Material provided:
###

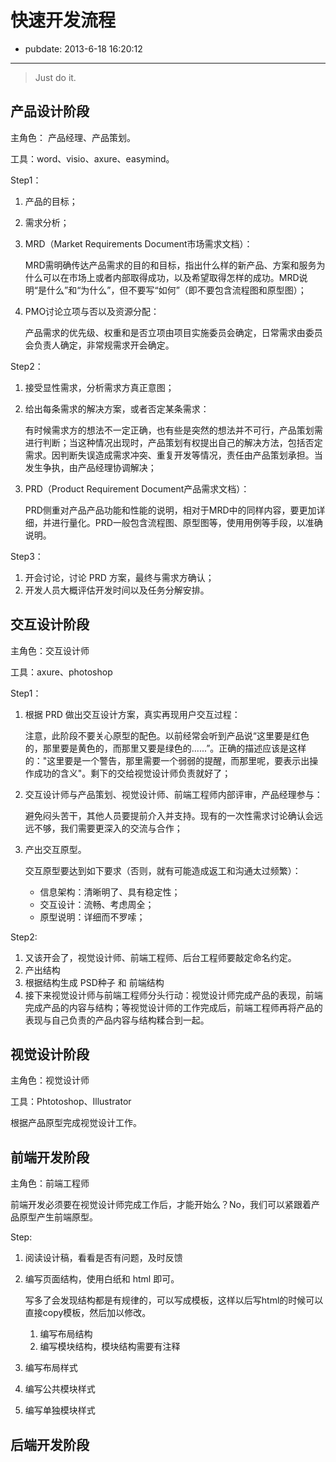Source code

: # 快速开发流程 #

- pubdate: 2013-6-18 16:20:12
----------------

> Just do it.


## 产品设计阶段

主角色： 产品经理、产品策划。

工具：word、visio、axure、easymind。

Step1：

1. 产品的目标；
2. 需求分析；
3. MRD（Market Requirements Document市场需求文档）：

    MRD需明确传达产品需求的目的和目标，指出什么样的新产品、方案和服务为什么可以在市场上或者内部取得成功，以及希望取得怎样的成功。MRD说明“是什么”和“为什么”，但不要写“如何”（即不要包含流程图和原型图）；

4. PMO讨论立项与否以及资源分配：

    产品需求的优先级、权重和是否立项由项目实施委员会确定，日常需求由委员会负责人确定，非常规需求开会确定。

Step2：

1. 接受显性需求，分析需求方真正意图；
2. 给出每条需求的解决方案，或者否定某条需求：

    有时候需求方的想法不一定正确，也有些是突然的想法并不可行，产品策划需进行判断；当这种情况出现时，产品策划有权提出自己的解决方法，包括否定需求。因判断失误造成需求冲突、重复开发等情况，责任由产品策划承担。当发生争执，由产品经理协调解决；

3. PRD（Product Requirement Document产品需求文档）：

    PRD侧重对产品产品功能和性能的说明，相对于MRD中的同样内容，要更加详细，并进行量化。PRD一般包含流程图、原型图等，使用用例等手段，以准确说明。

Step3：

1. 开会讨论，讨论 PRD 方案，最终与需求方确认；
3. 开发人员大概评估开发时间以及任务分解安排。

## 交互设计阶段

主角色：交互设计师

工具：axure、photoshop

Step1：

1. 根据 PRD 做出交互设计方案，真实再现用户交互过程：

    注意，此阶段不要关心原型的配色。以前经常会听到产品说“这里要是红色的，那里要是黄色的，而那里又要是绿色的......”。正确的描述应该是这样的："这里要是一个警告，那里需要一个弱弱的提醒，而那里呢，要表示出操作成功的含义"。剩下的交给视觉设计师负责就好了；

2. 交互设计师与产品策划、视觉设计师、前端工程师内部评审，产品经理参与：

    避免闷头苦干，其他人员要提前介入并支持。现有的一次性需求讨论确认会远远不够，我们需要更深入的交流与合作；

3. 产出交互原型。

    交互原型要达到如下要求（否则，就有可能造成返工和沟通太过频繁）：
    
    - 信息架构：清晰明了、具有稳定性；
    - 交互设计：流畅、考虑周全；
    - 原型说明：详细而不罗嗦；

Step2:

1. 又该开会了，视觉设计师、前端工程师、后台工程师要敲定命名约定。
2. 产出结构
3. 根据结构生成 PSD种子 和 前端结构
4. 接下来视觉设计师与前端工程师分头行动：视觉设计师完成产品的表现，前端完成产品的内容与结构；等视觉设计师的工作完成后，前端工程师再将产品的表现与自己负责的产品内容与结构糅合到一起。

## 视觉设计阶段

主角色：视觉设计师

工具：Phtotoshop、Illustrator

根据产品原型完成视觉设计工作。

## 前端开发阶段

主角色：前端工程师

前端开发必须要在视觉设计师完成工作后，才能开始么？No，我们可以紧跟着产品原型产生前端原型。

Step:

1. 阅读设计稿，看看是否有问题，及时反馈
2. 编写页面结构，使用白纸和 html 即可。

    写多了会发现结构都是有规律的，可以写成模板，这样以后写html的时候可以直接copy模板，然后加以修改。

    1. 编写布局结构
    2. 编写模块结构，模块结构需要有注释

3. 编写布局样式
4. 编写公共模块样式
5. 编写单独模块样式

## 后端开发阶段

###

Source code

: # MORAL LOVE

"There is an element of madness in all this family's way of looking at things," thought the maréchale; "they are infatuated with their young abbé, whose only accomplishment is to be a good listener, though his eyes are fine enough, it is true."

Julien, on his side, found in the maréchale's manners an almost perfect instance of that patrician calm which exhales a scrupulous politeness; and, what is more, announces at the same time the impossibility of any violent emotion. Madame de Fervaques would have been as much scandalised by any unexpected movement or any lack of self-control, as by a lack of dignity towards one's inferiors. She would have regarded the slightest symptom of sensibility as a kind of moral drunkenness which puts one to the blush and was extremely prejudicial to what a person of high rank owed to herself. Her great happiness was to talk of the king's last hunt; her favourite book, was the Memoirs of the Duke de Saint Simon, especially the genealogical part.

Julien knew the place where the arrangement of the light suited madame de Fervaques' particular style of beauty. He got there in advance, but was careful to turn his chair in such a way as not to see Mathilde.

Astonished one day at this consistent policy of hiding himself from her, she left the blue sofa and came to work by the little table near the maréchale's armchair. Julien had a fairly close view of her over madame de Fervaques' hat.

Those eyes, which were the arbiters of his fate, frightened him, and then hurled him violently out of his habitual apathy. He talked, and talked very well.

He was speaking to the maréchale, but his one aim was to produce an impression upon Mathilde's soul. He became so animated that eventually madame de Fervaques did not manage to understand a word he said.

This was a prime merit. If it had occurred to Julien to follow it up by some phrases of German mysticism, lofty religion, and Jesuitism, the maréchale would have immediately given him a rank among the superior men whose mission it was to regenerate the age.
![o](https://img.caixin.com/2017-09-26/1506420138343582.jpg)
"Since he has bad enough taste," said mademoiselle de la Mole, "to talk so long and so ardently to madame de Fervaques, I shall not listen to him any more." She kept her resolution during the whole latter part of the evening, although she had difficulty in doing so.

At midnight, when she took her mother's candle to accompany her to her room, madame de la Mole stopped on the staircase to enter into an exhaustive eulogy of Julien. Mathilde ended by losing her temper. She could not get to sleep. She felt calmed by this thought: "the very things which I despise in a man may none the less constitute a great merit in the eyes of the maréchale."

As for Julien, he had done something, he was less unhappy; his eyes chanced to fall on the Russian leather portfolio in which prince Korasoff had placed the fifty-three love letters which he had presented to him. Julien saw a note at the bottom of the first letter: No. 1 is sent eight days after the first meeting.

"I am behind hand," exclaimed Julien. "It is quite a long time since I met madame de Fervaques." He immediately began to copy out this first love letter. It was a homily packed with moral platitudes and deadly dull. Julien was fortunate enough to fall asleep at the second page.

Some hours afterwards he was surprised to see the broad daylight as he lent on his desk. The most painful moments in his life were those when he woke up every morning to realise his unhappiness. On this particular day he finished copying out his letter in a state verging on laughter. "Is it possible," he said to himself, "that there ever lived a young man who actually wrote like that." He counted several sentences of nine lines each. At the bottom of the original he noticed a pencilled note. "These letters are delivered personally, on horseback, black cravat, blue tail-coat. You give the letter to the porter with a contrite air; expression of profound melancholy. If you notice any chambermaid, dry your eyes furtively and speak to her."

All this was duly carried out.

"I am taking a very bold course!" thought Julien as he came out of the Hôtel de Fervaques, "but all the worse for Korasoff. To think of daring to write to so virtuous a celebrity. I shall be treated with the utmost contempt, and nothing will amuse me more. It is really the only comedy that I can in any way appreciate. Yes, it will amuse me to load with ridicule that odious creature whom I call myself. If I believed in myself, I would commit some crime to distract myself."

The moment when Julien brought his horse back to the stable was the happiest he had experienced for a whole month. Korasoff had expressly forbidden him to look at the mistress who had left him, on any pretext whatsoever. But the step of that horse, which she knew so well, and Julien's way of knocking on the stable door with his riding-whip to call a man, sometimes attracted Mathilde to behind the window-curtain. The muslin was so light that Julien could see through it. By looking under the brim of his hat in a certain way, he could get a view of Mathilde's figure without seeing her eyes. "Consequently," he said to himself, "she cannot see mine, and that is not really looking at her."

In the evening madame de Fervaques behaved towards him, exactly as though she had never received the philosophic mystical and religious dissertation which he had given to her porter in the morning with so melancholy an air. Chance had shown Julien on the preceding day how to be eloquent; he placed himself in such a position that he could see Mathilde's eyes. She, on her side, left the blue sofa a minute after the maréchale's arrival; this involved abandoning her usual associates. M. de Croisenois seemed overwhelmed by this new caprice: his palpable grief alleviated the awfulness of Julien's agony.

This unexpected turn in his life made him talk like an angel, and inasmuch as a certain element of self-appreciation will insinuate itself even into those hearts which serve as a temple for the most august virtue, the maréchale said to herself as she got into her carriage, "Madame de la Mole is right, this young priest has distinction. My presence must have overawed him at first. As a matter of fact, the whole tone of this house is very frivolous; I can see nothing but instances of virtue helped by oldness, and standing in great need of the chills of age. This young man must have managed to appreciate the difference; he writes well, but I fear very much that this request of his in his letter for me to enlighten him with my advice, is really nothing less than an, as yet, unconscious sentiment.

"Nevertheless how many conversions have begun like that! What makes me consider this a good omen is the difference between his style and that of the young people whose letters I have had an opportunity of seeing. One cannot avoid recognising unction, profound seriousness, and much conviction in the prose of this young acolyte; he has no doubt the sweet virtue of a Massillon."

###

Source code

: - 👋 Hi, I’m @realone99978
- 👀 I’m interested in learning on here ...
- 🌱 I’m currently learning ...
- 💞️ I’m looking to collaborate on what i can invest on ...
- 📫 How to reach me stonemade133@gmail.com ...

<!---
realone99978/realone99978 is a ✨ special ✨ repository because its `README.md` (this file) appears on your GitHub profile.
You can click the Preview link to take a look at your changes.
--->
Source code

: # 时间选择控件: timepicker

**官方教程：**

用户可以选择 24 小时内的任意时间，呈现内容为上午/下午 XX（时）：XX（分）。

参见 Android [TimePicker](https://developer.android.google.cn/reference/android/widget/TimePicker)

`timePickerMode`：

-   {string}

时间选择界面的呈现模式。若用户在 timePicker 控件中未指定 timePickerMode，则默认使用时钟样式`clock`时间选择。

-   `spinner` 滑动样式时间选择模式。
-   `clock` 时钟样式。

###

Your assignment: What the answer needs is every line from the data above with "clock" in it.

Answer space:
时间选择界面的呈现模式。若用户在 timePicker 控件中未指定 timePickerMode，则默认使用时钟样式`clock`时间选择。
-   `clock` 时钟样式。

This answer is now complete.